- _Aim of the exercise_:
Extract, from the records beneath this instruction, each line that contains the word "request".
[Start of Attachment]
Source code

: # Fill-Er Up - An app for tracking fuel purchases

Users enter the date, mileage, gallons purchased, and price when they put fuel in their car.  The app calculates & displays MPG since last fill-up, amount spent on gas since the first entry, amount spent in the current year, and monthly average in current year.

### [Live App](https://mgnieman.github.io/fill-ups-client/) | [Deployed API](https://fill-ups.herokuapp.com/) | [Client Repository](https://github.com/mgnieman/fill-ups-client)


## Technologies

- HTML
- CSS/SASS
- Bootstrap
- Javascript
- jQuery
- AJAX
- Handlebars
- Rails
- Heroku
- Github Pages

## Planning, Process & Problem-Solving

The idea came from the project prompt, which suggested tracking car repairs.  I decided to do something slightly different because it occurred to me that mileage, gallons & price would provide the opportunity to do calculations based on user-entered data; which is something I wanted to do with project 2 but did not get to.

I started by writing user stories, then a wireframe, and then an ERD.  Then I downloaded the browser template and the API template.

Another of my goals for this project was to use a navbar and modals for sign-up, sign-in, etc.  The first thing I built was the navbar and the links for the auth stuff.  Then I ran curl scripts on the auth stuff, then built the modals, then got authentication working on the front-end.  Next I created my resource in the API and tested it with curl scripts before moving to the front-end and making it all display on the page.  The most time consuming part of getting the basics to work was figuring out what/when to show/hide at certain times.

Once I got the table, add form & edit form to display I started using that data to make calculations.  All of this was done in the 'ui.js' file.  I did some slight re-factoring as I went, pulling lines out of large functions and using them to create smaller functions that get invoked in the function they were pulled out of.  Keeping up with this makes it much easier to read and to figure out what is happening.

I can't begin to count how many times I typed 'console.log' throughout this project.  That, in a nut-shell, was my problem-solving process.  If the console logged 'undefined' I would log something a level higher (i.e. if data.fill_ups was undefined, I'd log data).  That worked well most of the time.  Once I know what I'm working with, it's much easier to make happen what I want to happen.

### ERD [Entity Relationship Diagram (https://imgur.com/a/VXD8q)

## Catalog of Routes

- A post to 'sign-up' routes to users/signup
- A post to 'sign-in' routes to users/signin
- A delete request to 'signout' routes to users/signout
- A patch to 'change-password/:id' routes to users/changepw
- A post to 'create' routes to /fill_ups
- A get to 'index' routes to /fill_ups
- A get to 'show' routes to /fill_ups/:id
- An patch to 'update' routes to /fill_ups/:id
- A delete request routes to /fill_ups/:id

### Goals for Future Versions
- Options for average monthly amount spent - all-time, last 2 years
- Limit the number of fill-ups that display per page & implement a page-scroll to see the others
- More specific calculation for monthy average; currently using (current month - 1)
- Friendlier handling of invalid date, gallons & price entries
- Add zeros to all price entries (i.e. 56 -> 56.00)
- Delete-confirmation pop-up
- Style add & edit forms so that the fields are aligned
[End of Attachment]
- _Output_:
- A delete request to 'signout' routes to users/signout
- A delete request routes to /fill_ups/:id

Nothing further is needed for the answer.